> TASK OBJECTIVE
Select every line below containing the word "false".

Stored data entries
=== Begin Enclosure ===
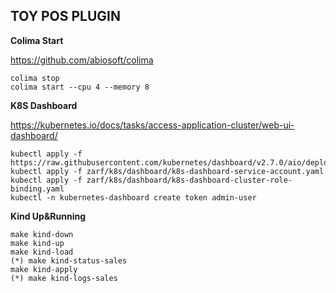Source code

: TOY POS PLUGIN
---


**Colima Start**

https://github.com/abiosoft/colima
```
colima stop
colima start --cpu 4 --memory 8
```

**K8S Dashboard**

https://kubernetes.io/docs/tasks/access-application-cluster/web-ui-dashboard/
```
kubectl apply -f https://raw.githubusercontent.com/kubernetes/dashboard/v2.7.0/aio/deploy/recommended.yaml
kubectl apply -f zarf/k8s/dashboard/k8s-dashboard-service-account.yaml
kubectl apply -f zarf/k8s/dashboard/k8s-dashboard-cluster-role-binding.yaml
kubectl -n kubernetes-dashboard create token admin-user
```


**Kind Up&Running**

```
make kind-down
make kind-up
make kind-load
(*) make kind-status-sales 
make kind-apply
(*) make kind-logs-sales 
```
=== End Enclosure ===
=== Begin Enclosure ===
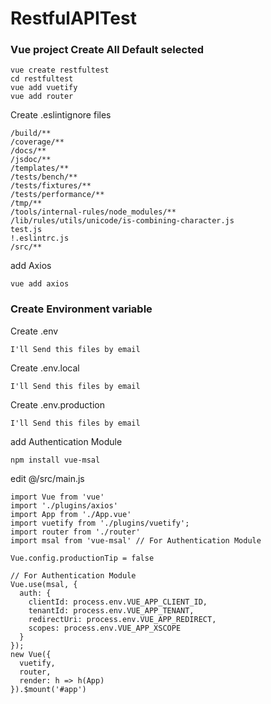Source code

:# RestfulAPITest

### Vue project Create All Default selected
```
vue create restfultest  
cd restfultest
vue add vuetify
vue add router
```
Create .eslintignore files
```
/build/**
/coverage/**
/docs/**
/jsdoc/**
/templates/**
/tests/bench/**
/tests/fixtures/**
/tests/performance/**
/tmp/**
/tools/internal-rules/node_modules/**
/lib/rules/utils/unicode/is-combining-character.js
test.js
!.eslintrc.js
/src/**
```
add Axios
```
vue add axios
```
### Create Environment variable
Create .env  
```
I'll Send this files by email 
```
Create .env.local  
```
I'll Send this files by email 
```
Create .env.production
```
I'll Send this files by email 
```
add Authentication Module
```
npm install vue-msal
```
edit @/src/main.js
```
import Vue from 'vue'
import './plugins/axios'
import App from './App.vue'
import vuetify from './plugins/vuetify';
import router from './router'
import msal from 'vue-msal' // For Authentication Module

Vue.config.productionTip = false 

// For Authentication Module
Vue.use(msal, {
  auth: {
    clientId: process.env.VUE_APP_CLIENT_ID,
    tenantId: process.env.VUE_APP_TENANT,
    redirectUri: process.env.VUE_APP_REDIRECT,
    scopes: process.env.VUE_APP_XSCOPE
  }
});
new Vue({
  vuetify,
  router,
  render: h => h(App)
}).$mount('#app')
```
=== End Enclosure ===
=== Begin Enclosure ===
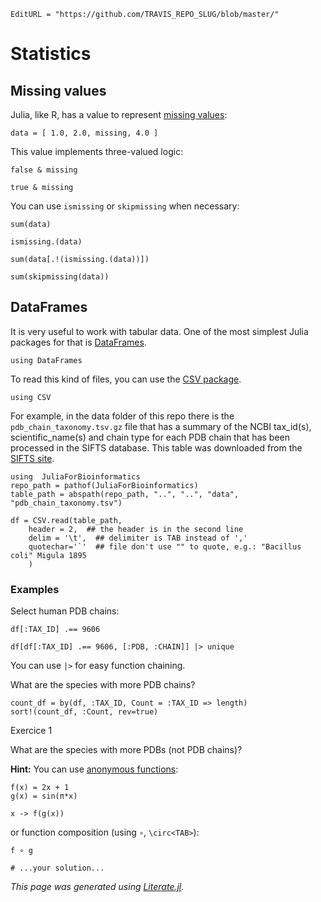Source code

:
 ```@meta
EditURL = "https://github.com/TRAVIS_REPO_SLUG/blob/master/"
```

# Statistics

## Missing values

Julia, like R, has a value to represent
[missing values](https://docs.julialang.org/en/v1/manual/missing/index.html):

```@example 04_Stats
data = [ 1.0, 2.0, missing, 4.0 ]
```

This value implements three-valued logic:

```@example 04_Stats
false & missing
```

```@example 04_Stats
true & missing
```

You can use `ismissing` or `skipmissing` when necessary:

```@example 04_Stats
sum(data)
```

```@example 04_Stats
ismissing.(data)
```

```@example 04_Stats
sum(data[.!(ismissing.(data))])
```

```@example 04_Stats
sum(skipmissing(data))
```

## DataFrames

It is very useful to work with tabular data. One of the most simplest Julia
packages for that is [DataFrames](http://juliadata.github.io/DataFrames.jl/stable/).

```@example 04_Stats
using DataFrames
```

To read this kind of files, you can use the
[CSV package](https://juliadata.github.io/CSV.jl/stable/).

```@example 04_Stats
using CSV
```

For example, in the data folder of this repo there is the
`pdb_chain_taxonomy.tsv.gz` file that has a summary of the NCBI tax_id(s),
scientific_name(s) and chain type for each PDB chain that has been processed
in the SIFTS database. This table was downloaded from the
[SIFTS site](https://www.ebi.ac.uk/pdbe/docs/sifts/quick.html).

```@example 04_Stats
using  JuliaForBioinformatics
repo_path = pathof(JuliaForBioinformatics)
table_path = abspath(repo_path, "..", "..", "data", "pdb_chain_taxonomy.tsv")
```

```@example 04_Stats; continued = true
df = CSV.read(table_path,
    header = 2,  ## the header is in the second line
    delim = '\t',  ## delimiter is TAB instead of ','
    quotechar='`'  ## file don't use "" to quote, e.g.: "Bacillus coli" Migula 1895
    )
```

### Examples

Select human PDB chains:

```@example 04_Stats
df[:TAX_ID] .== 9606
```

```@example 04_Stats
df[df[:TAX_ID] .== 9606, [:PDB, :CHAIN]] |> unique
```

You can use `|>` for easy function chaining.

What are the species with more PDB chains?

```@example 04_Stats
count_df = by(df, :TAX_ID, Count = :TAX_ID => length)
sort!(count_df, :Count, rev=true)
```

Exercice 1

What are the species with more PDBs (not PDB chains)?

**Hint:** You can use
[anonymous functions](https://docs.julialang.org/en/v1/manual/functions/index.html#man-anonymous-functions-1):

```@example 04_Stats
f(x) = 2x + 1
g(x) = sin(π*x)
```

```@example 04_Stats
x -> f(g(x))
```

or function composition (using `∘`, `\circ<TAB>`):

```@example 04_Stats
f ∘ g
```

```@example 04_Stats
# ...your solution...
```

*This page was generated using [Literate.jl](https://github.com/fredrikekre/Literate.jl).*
=== End Enclosure ===
> RESPONSE TO THIS TASK
Vue.config.productionTip = false 
false & missing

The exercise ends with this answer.